Yours Truly (a humble tourist among others)

©Brigitta Huegel




Friday 10 February 2017

You asked for it! (Venice again)

In a comment Rachel wrote: "I was thinking we would have to ask Inspector Brunetti to solve the mystery of the disappearing post for us."
You bet! Il commissario was joy-riding on the Canale Grande, and if you look closely you might detect that in January Venice does not sport so many tourists, and those who come are mostly from China and Japan and master the Art of Canouflage perfectly. . 

©Brigitta Huegel

Yes: they totally merge in "the real stuff": 

©Brigitta Huegel

Buy little factories in Italy to be able to use the label... Well - "home-made" seems to be  the new trend :-)  
I could show you now typical photos from typical Venice. In fact: I could use the photos my late fathers had taken when I was just a pre-school child - 

©Brigitta Huegel

©Brigitta Huegel

©Brigitta Huegel

Not changed that much - though: a little colour added nowadays :-) 
No, I will serve you only some snippets from my impressions of Venice.  
First a question that really baffles me: how come, I ask you, that my female friends all rejoyce in visting cemeteries - and ask me to join them - ME, almost a thanatophobic? (I cross myself if I have to walk along a freshly dug empty grave - no, I'm not Catholic, but in this case I am not choosy and grab what might protect me :-) 
So: "Cimitero" it had to be, on my first day in Venice! (Came back hell-bent to "carpe diem" even more). 


©Brigitta Huegel

Cling to dear life as good as I can - as these spartan and easy to keep Venetian balcony succulents.

©Brigitta Huegel

Visited the church Madonna dell' Orto - which Jane Hattat (!) personally recommended to me.

©Brigitta Huegel

So beautiful! Built in the XIVth century - with Tintorettos, (by father and son) and other famous painters. AND a heavily built white Madonna with child - in the 15th century they found her in a garden (= "Orto") near by and think her to own legendary healing powers (I, though I am very glad to say I'm healthy, thought; Assuming that it is right --- it will not hurt -- See: cemetry and cross above. At this point Elvis has left the building - better: my son would have left this post, because he absolutely hates superstition, while I ... well, well, well).
For you, My Dear Enlighted Reader: skip the madonna if you feel like that - but look at this marvelous church - not many of the lazy tourists find it, because it is up in the north, out of the conventional paths. (Though - that is what all tourists think - the oxymoon of secret insider tips...)
When you go there, you are also near to the Ghetto Novo (Sestiere Cannarigio)

©Brigitta Huegel

which was founded in 1516 - (the time before the Jews got only a temporary resident permission). The word "Ghetto" comes from here, and they had to wear a yellow sign on their clothes when in Venice. Each night the gates of the Ghetto were locked and guarded - and the inhabitants of the Ghetto had to pay for this (sic). Though to be fair: that was a common practice at that time: the German merchants who lived at the Fondaco dei Tedeschi had to endure the same. 

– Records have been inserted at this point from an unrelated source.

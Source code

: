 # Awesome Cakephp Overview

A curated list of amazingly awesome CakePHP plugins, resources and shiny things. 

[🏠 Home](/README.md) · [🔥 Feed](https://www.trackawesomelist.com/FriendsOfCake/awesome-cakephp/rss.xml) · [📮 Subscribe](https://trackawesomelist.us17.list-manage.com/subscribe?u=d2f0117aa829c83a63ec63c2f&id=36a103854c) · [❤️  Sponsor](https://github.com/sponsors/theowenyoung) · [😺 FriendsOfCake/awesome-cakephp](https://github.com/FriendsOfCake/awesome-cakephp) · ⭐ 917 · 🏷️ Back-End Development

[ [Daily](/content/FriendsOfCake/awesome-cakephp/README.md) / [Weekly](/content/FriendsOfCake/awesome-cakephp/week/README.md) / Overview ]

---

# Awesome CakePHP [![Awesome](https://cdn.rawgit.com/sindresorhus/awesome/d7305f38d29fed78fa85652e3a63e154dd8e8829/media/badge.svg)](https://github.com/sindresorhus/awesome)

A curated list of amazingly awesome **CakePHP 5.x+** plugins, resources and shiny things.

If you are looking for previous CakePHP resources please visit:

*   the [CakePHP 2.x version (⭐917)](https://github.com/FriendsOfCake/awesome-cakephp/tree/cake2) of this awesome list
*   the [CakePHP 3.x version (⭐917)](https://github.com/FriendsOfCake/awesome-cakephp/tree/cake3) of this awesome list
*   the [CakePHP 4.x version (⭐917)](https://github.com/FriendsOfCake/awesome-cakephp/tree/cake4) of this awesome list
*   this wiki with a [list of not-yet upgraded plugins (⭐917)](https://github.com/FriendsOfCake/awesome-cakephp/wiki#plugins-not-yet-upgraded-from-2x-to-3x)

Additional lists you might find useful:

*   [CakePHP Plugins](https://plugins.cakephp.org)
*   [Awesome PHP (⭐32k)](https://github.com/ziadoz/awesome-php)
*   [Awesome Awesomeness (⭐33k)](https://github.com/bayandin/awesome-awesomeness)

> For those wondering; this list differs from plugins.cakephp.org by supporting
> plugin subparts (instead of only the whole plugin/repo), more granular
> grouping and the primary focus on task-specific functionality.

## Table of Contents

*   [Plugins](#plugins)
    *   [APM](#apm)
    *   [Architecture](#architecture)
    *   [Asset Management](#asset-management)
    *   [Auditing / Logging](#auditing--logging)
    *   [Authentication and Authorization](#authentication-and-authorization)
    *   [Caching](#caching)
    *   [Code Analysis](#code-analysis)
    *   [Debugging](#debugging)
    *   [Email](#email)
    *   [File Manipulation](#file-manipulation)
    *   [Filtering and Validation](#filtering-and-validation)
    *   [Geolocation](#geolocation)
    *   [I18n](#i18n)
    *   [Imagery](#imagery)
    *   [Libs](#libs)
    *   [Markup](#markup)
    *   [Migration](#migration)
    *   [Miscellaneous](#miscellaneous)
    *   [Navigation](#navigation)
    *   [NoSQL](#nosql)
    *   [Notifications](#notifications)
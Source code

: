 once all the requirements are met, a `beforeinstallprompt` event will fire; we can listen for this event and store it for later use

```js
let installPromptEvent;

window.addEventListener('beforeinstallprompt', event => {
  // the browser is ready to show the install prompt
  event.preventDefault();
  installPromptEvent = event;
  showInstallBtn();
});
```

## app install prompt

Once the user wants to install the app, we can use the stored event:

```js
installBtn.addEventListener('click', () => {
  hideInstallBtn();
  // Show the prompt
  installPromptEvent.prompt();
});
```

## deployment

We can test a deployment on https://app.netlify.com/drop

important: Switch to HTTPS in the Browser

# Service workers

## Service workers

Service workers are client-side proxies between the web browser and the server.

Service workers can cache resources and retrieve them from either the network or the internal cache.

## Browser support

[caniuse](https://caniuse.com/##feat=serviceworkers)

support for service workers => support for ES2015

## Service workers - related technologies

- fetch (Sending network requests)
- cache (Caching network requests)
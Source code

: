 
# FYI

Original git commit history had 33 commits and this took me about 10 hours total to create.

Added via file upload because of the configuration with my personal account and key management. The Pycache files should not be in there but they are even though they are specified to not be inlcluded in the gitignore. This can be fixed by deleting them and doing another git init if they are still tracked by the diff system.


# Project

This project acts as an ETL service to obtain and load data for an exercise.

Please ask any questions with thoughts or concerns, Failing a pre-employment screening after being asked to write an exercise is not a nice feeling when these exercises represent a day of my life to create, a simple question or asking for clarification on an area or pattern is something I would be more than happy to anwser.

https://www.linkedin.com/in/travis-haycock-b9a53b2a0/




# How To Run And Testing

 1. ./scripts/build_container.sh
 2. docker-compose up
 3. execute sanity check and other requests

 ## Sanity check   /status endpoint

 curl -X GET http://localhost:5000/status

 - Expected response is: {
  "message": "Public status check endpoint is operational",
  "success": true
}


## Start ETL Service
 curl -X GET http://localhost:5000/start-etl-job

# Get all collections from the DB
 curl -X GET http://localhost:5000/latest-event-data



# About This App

I see: your eyes are shut, your face looks like a bored mask, only politeness keeps you smiling mysteriously. So I'll shut my mouth (for today, that is). 

©Brigitta Huegel



 

Monday 6 February 2017

You Might Have Noticed...

... Dear You,

that I have turned my yesterday's post about Venice back to draft-modus.
I just didn't like it - had that nagging feeling when I went to bed that there was just too much "room for a pony", if you know what I mean - Hyacinth Bucket for sure would have been baffled by those morbid feelings.
I mean: the hotel was wonderful - but then: who cares? (Beside me, when I want to sleep there).
I always have the difficulty after a journey that I do not want to write the 3.000.567th travel-guide about Venice (though my 720 photos would come in handy for that).
So many people have been there, at all times.
Only a few years ago, I have been there. In the foreground my little sister, 3 years younger than I:

©Brigitta Huegel

If you own a magnifying glass, you might even detect me - as always modest in the background (haha), and as always in action. You see an arm, and you see my mother trying to protect me with her bare hands against all the Paparazzi... 
And that is all I can give you tonight - I am tired and will go to sleep soon -- soon more from the Venice I saw again. 




Tuesday 31 January 2017

Monday 9 January 2017

Nature's Solo

©Brigitta Huegel
Dear You, 

this morning - it was still pitch-dark - I opened the door to my balcony - or so I THOUGHT - must have erred -- it was the door of my FRIDGE, wasn't it?
Cold - colder - coldest! WAHHH!
Shivering I did what I do every morning: took my mug with tea, entered the balcony-fridge, greeted Berlin (this time in a slightly hurried and muffled way) - and retreated instantly.
Recovered around noon, and went courageously into the Charlottenberger Schlosspark (only a few hardliners out there).
Free seats everywhere...

©Brigitta Huegel

And from a very special balustrade ... 

©Brigitta Huegel

... a very special ballet ... 


©Brigitta Huegel









Thursday 5 January 2017

A Fresh Start in 2017

©Brigitta Huegel
Dear You, 

I hope it's still time to send you my best wishes for

                                            A HAPPY NEW YEAR to you all! 

It was almost a déjà vu: me dashing to Bavaria into the lovely Allgäu again!
This time by train (which takes from Berlin, all included, about 8 hours) - but the telephone call from son&DiL came only a few days before New Year's Eve, and then the tickets for a flight were really expensive.
The call was a surprise: they had just decided to give a little party and asked if I would like to join them.
I did! (Thus fulfilling one of my New Year's resolutions: "If something interesting turns up - take it! Don't tell yourself you are too tired - just leave your comfort zone, keeping in mind that soon you will be able to rest for a very long time." Hahaha.
So: Yes, here I am, New Year! Full of energy! 
And thus I celebrated from the early evening and the first minutes of the newborne year and then till two o'clock in the morning among young people (they vigorously danced till 6 o'clock in the morning) -
wonderful! 

And when I went back, I could enjoy something that one cannot see from an aeroplane: having draped myself on the comfortable seat in the train I watched full of admiration and gratefulness the beautiful landscape of Bavaria, covered in hoarfrost. The Great Painter had been very diligent and meticulous: every pine needle and every humble little blade of grass was covered in white. Noone left out, noone overlooked.
As it should be, and as we all wish for.